Beginning with the line containing "the target's hash" and ending with the last line of the entries below, copy each line exactly and nothing else.

### [Saved entries]
"""

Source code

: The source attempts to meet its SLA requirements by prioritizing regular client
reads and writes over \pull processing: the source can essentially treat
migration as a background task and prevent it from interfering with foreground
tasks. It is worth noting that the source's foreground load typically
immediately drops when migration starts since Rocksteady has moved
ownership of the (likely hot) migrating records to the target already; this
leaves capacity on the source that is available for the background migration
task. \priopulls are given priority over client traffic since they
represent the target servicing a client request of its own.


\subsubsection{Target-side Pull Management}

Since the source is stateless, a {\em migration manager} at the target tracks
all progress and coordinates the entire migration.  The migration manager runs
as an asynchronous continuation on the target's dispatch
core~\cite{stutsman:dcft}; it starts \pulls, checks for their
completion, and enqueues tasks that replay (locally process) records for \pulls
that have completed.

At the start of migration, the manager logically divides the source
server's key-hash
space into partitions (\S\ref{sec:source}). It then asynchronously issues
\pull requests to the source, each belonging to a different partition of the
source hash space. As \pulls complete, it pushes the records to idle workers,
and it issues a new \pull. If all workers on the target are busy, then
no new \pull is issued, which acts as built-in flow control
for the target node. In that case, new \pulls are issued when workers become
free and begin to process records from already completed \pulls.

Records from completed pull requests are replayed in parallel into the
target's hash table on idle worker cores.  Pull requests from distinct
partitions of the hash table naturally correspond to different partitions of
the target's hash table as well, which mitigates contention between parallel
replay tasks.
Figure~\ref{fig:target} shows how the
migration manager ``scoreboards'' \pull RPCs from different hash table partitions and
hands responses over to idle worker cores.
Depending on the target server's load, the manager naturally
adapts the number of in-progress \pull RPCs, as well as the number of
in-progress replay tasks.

"""

### [Response]
the target's hash table as well, which mitigates contention between parallel
replay tasks.
Figure~\ref{fig:target} shows how the
migration manager ``scoreboards'' \pull RPCs from different hash table partitions and
hands responses over to idle worker cores.
Depending on the target server's load, the manager naturally
adapts the number of in-progress \pull RPCs, as well as the number of
in-progress replay tasks.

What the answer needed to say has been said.